§ **Excerpted data**
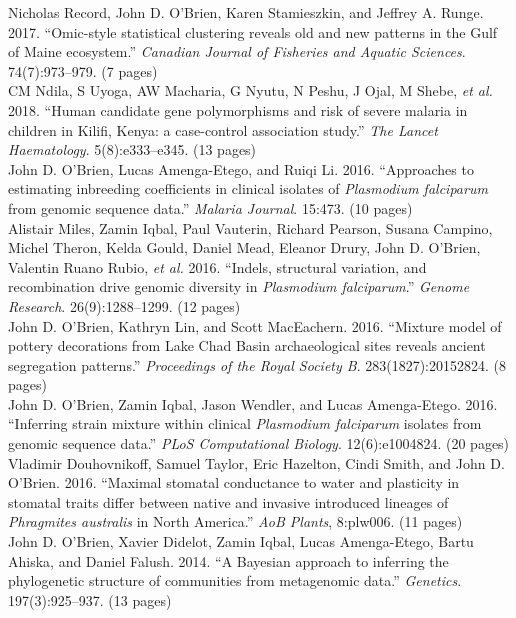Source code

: \documentclass[10pt]{article}
\begin{document}
Nicholas Record, John D. O'Brien, Karen Stamieszkin, and Jeffrey A. Runge.  2017. ``Omic-style statistical clustering reveals old and new patterns in the Gulf of Maine ecosystem.''  \emph{Canadian Journal of Fisheries and Aquatic Sciences}. 74(7):973--979. (7 pages) \\

CM Ndila,  S Uyoga,  AW Macharia,  G Nyutu, N  Peshu,  J Ojal,  M Shebe,  \emph{et al.} 2018. ``Human candidate gene polymorphisms and risk of severe malaria in children in Kilifi, Kenya: a case-control association study.'' \emph{The Lancet Haematology}. 
5(8):e333--e345. (13 pages)\\

John D. O'Brien, Lucas Amenga-Etego, and Ruiqi Li. 2016. ``Approaches to estimating inbreeding coefficients in clinical isolates of \emph{Plasmodium falciparum} from genomic sequence data.'' \emph{Malaria Journal}. 15:473. (10 pages) \\

Alistair Miles, Zamin Iqbal, Paul Vauterin, Richard Pearson, Susana Campino, Michel Theron, Kelda Gould, Daniel Mead, Eleanor Drury, John D. O'Brien, Valentin Ruano Rubio, \emph{et al.} 2016. ``Indels, structural variation, and recombination drive genomic diversity in \emph{Plasmodium falciparum}.'' \emph{Genome Research}. 26(9):1288--1299. (12 pages) \\

John D. O'Brien, Kathryn Lin, and Scott MacEachern. 2016. ``Mixture model of pottery decorations from Lake Chad Basin archaeological sites reveals ancient segregation patterns.'' \emph{Proceedings of the Royal Society B}. 283(1827):20152824. (8 pages)\\

John D. O'Brien, Zamin Iqbal, Jason Wendler, and Lucas Amenga-Etego. 2016. ``Inferring strain mixture within clinical \emph{Plasmodium falciparum} isolates from genomic sequence data.'' \emph{PLoS Computational Biology}. 12(6):e1004824.  (20 pages)\\

Vladimir Douhovnikoff, Samuel Taylor, Eric Hazelton, Cindi Smith, and John D. O'Brien. 2016. ``Maximal stomatal conductance to water and plasticity in stomatal traits differ between native and invasive introduced lineages of \emph{Phragmites australis} in North America.'' \emph{AoB Plants}, 8:plw006.  (11 pages) \\

John D. O'Brien, Xavier Didelot, Zamin Iqbal, Lucas Amenga-Etego, Bartu Ahiska, and Daniel Falush. 2014. ``A Bayesian approach to inferring the phylogenetic structure of communities from metagenomic data.'' \emph{Genetics}. 197(3):925--937. (13 pages) \\
\end{document}
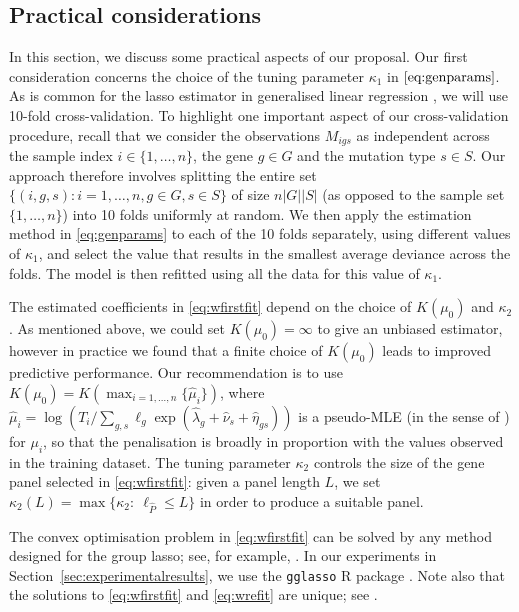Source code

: \documentclass[12pt]{article}
\begin{document}
\subsection{Practical considerations \label{sec:practicalconsiderations}}
In this section, we discuss some practical aspects of our proposal.  Our first consideration concerns the choice of the tuning parameter $\kappa_1$ in $\eqref{eq:genparams}$.  As is common for the \acrshort{lasso} estimator in generalised linear regression \citep[see, for example,][] {michoel_natural_2016, friedman_glmnet_2020}, we will use 10-fold cross-validation.  To highlight one important aspect of our cross-validation procedure, recall that we consider the observations $M_{igs}$ as independent across the sample index $i \in \{1, \ldots, n\}$, the gene $g\in G$ and the mutation type $s\in S$. Our approach therefore involves splitting the entire set $\{(i,g,s): i = 1, \ldots, n, g \in G, s \in S\}$ of size $n|G||S|$ (as opposed to the sample set $\{1, \ldots, n\}$) into 10 folds uniformly at random. We then apply the estimation method in \eqref{eq:genparams} to each of the 10 folds separately, using different values of $\kappa_1$, and select the value that results in the smallest average deviance across the folds. The model is then refitted using all the data for this value of $\kappa_1$. 

The estimated coefficients in \eqref{eq:wfirstfit} depend on the choice of $K(\mu_0)$ and $\kappa_2$.  As mentioned above, we could set $K(\mu_0) = \infty$ to give an unbiased estimator, however in practice we found that a finite choice of $K(\mu_0)$ leads to improved predictive performance. Our recommendation is to use $K(\mu_0) = K(\max_{i=1,\ldots, n}\{\hat{\mu}_i\})$, where $\hat{\mu}_i = \log(T_i/\sum_{g,s}\ell_g\exp(\hat{\lambda}_g + \hat{\nu}_s + \hat{\eta}_{gs}))$ is a pseudo-MLE (in the sense of \citet{gong_pseudo_1981}) for $\mu_i$, so that the penalisation is broadly in proportion with the values observed in the training dataset. The tuning parameter $\kappa_2$ controls the size of the gene panel selected in \eqref{eq:wfirstfit}: given a panel length $L$, we set $\kappa_2(L) = \max \{\kappa_2: \ \ell_{\hat{P}} \leq L \}$ in order to produce a suitable panel. %


The convex optimisation problem in \eqref{eq:wfirstfit} can be solved by any method designed for the group \acrshort{lasso}; see, for example, \citet{yang_fast_2015}. In our experiments in Section~\ref{sec:experimentalresults}, we use the \texttt{gglasso} R package \citep{yang_gglasso_2020}. Note also that the solutions to \eqref{eq:wfirstfit} and \eqref{eq:wrefit} are unique; see \citet[Theorem~1]{roth_group-lasso_2008}.
\end{document}
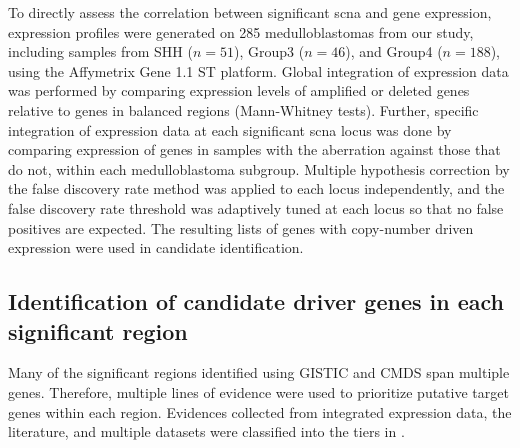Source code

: To directly assess the correlation between significant \gls{scna} and gene expression, expression profiles were generated on 285 medulloblastomas from our study, including samples from SHH ($n = 51$), Group3 ($n = 46$), and Group4 ($n = 188$), using the Affymetrix Gene 1.1 ST platform. Global integration of expression data was performed by comparing expression levels of amplified or deleted genes relative to genes in balanced regions (Mann-Whitney tests). Further, specific integration of expression data at each significant \gls{scna} locus was done by comparing expression of genes in samples with the aberration against those that do not, within each medulloblastoma subgroup. Multiple hypothesis correction by the false discovery rate method was applied to each locus independently, and the false discovery rate threshold was adaptively tuned at each locus so that no false positives are expected. The resulting lists of genes with copy-number driven expression were used in candidate identification.

\subsection{Identification of candidate driver genes in each significant region}

Many of the significant regions identified using GISTIC and CMDS span multiple genes. Therefore, multiple lines of evidence were used to prioritize putative target genes within each region. Evidences collected from integrated expression data, the literature, and multiple datasets were classified into the tiers in .


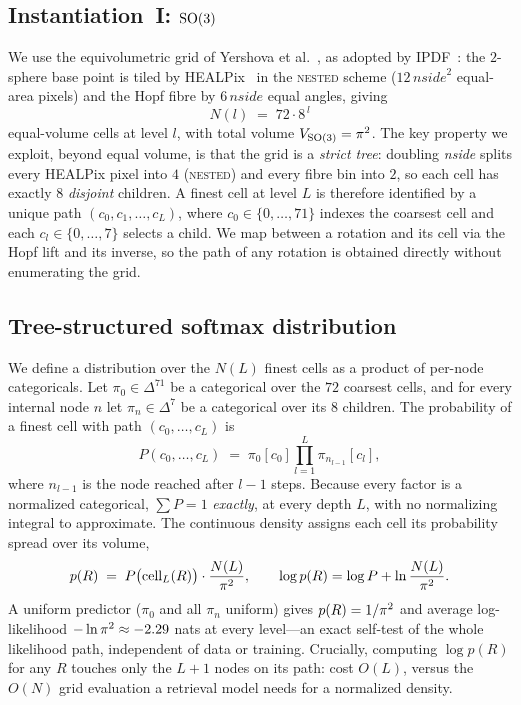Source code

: \subsection{Instantiation~I: \texorpdfstring{$\SOthree$}{SO(3)}}
\label{sec:grid}

We use the equivolumetric grid of Yershova et al.~\cite{yershova2010so3grids}, as adopted by
IPDF~\cite{murphy2021ipdf}: the $2$-sphere base point is tiled by
HEALPix~\cite{gorski2005healpix} in the \textsc{nested} scheme ($12\,\textit{nside}^2$
equal-area pixels) and the Hopf fibre by $6\,\textit{nside}$ equal angles, giving
\begin{equation}
  N(l) \;=\; 72 \cdot 8^{\,l}
\end{equation}
equal-volume cells at level $l$, with total volume $V_{\SOthree}=\Vso$. The key
property we exploit, beyond equal volume, is that the grid is a \emph{strict
tree}: doubling \textit{nside} splits every HEALPix pixel into $4$ (\textsc{nested})
and every fibre bin into $2$, so each cell has exactly $8$ \emph{disjoint}
children. A finest cell at level $L$ is therefore identified by a unique path
$(c_0, c_1, \dots, c_L)$, where $c_0 \in \{0,\dots,71\}$ indexes the coarsest cell
and each $c_l \in \{0,\dots,7\}$ selects a child. We map between a rotation and
its cell via the Hopf lift and its inverse, so the path of any rotation is
obtained directly without enumerating the grid.

\subsection{Tree-structured softmax distribution}
\label{sec:dist}

We define a distribution over the $N(L)$ finest cells as a product of per-node
categoricals. Let $\pi_0 \in \Delta^{71}$ be a categorical over the $72$ coarsest
cells, and for every internal node $n$ let $\pi_n \in \Delta^{7}$ be a categorical
over its $8$ children. The probability of a finest cell with path
$(c_0,\dots,c_L)$ is
\begin{equation}
  P(c_0,\dots,c_L) \;=\; \pi_0[c_0] \prod_{l=1}^{L} \pi_{n_{l-1}}[c_l],
  \label{eq:treeprob}
\end{equation}
where $n_{l-1}$ is the node reached after $l-1$ steps. Because every factor is a
normalized categorical, $\sum P = 1$ \emph{exactly}, at every depth $L$, with no
normalizing integral to approximate. The continuous density assigns each cell its
probability spread over its volume,
\begin{equation}
  p(R) \;=\; P\big(\mathrm{cell}_L(R)\big)\cdot \frac{N(L)}{\Vso},
  \qquad
  \log p(R) = \log P + \ln\frac{N(L)}{\Vso}.
  \label{eq:density}
\end{equation}
A uniform predictor ($\pi_0$ and all $\pi_n$ uniform) gives
$p(R)=1/\Vso$ and average log-likelihood $-\ln\Vso \approx -2.29$ nats at every
level---an exact self-test of the whole likelihood path, independent of data or
training. Crucially, computing $\log p(R)$ for any $R$ touches only the $L{+}1$
nodes on its path: cost $O(L)$, versus the $O(N)$ grid evaluation a retrieval
model needs for a normalized density.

§ **Work task**
Leave the pictures out and output exactly the lines above, from the start of the listing through the line with "5(8):e333--e345. (13 pages)\\".

§ **Response for this exercise**
Source code

: \documentclass[10pt]{article}
\begin{document}
Nicholas Record, John D. O'Brien, Karen Stamieszkin, and Jeffrey A. Runge.  2017. ``Omic-style statistical clustering reveals old and new patterns in the Gulf of Maine ecosystem.''  \emph{Canadian Journal of Fisheries and Aquatic Sciences}. 74(7):973--979. (7 pages) \\

CM Ndila,  S Uyoga,  AW Macharia,  G Nyutu, N  Peshu,  J Ojal,  M Shebe,  \emph{et al.} 2018. ``Human candidate gene polymorphisms and risk of severe malaria in children in Kilifi, Kenya: a case-control association study.'' \emph{The Lancet Haematology}. 
5(8):e333--e345. (13 pages)\\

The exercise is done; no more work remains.